Magistrado ponente: Clara Cecilia Dueñas Quevedo

Ley 1095 de 2006

CORTE SUPREMA DE JUSTICIA República de Colombia Corte Suprema de Justicia Habeas Corpus No. 00057 CORTE SUPREMA DE JUSTICIA SALA DE CASACIÓN LABORAL CLARA CECILIA DUEÑAS QUEVEDO Magistrada AHL008-2013 Radicación No. 00057 Bogotá, D.C., diecinueve (19) de septiembre de dos mil trece (2013). HABEAS CORPUS De conformidad con lo dispuesto por el artículo 7º de la Ley 1095 de 2006, la suscrita magistrada, actuando como juez individual, procede a resolver, dentro del legal término, la impugnación ejercitada por CLAUDIA PATRICIA USUGA, por intermedio de quien funge como su defensora de confianza, en contra de la providencia proferida el 13 de septiembre de 2013, por una magistrada integrante de la Sala Laboral del Tribunal Superior del Distrito Judicial de Bogotá, a quien correspondió el conocimiento en primera instancia, por medio de la cual se negó el amparo de habeas corpus aquí formulado.

I.

ANTECEDENTES La señora Claudia Patricia Usuga fue privada de su libertad y el día 6 de abril de 2013 se realizó audiencia de legalización de tal captura y de formulación de imputación ante el Juez Noveno Penal Municipal con función de control de garantías en el Complejo Judicial de Paloquemao de Bogotá.
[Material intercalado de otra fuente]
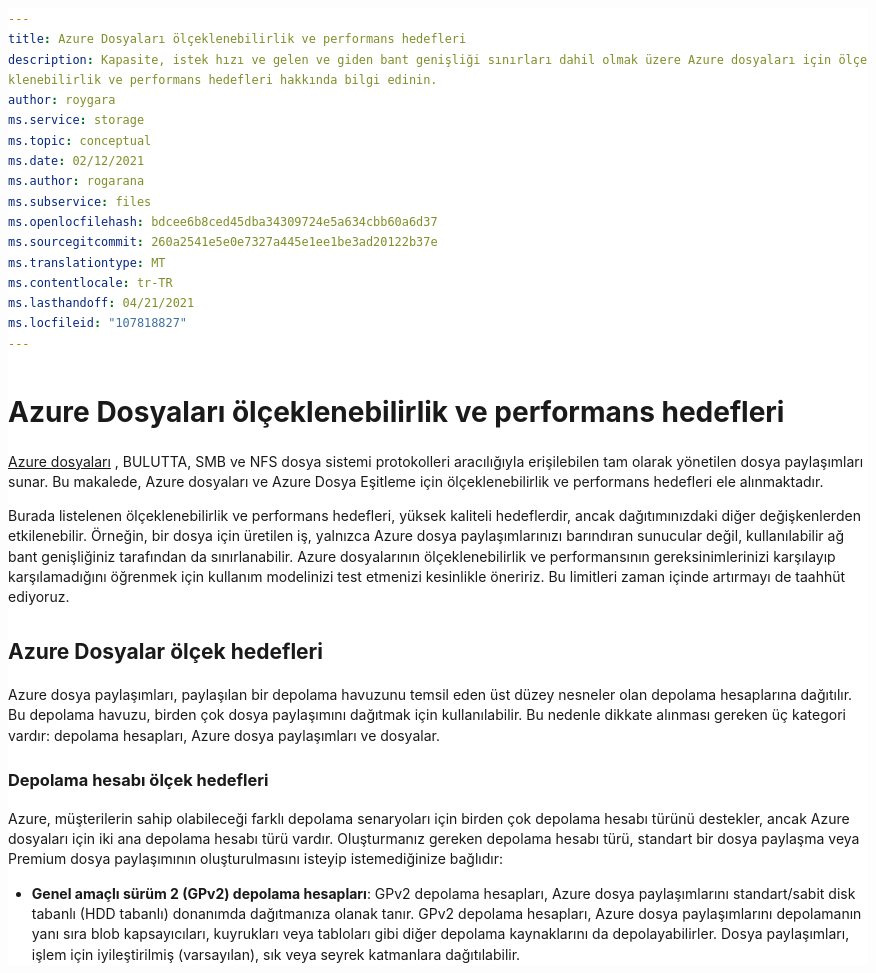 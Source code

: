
 ```yaml
---
title: Azure Dosyaları ölçeklenebilirlik ve performans hedefleri
description: Kapasite, istek hızı ve gelen ve giden bant genişliği sınırları dahil olmak üzere Azure dosyaları için ölçeklenebilirlik ve performans hedefleri hakkında bilgi edinin.
author: roygara
ms.service: storage
ms.topic: conceptual
ms.date: 02/12/2021
ms.author: rogarana
ms.subservice: files
ms.openlocfilehash: bdcee6b8ced45dba34309724e5a634cbb60a6d37
ms.sourcegitcommit: 260a2541e5e0e7327a445e1ee1be3ad20122b37e
ms.translationtype: MT
ms.contentlocale: tr-TR
ms.lasthandoff: 04/21/2021
ms.locfileid: "107818827"
---
```

# <a name="azure-files-scalability-and-performance-targets"></a>Azure Dosyaları ölçeklenebilirlik ve performans hedefleri
[Azure dosyaları](storage-files-introduction.md) , BULUTTA, SMB ve NFS dosya sistemi protokolleri aracılığıyla erişilebilen tam olarak yönetilen dosya paylaşımları sunar. Bu makalede, Azure dosyaları ve Azure Dosya Eşitleme için ölçeklenebilirlik ve performans hedefleri ele alınmaktadır.

Burada listelenen ölçeklenebilirlik ve performans hedefleri, yüksek kaliteli hedeflerdir, ancak dağıtımınızdaki diğer değişkenlerden etkilenebilir. Örneğin, bir dosya için üretilen iş, yalnızca Azure dosya paylaşımlarınızı barındıran sunucular değil, kullanılabilir ağ bant genişliğiniz tarafından da sınırlanabilir. Azure dosyalarının ölçeklenebilirlik ve performansının gereksinimlerinizi karşılayıp karşılamadığını öğrenmek için kullanım modelinizi test etmenizi kesinlikle öneririz. Bu limitleri zaman içinde artırmayı de taahhüt ediyoruz. 

## <a name="azure-files-scale-targets"></a>Azure Dosyalar ölçek hedefleri
Azure dosya paylaşımları, paylaşılan bir depolama havuzunu temsil eden üst düzey nesneler olan depolama hesaplarına dağıtılır. Bu depolama havuzu, birden çok dosya paylaşımını dağıtmak için kullanılabilir. Bu nedenle dikkate alınması gereken üç kategori vardır: depolama hesapları, Azure dosya paylaşımları ve dosyalar.

### <a name="storage-account-scale-targets"></a>Depolama hesabı ölçek hedefleri
Azure, müşterilerin sahip olabileceği farklı depolama senaryoları için birden çok depolama hesabı türünü destekler, ancak Azure dosyaları için iki ana depolama hesabı türü vardır. Oluşturmanız gereken depolama hesabı türü, standart bir dosya paylaşma veya Premium dosya paylaşımının oluşturulmasını isteyip istemediğinize bağlıdır: 

- **Genel amaçlı sürüm 2 (GPv2) depolama hesapları**: GPv2 depolama hesapları, Azure dosya paylaşımlarını standart/sabit disk tabanlı (HDD tabanlı) donanımda dağıtmanıza olanak tanır. GPv2 depolama hesapları, Azure dosya paylaşımlarını depolamanın yanı sıra blob kapsayıcıları, kuyrukları veya tabloları gibi diğer depolama kaynaklarını da depolayabilirler. Dosya paylaşımları, işlem için iyileştirilmiş (varsayılan), sık veya seyrek katmanlara dağıtılabilir.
La aprehensión se declaró legal y los cargos que se les imputaron, junto al señor Francisco Javier Londoño Cardona, fueron los de “TRATA DE PERSONAS EN CONCURSO HOMOGÉNEO SUCESIVO EN LA MODALIDAD DE CAPTAR – TRASLADAR MUJERES CON FIENS (SIC) DE EXPLOTACIÓN SEXUAL, CON CIRCUNSTANCIAS DE MAYOR Y MENOR PUNIBILIDAD …” (fls.11 a 17); la imputada no se allanó a esta formulación, y fue remitida por medida de aseguramiento de detención preventiva en establecimiento de reclusión, impuesta en dicha audiencia, a la cárcel del Buen Pastor.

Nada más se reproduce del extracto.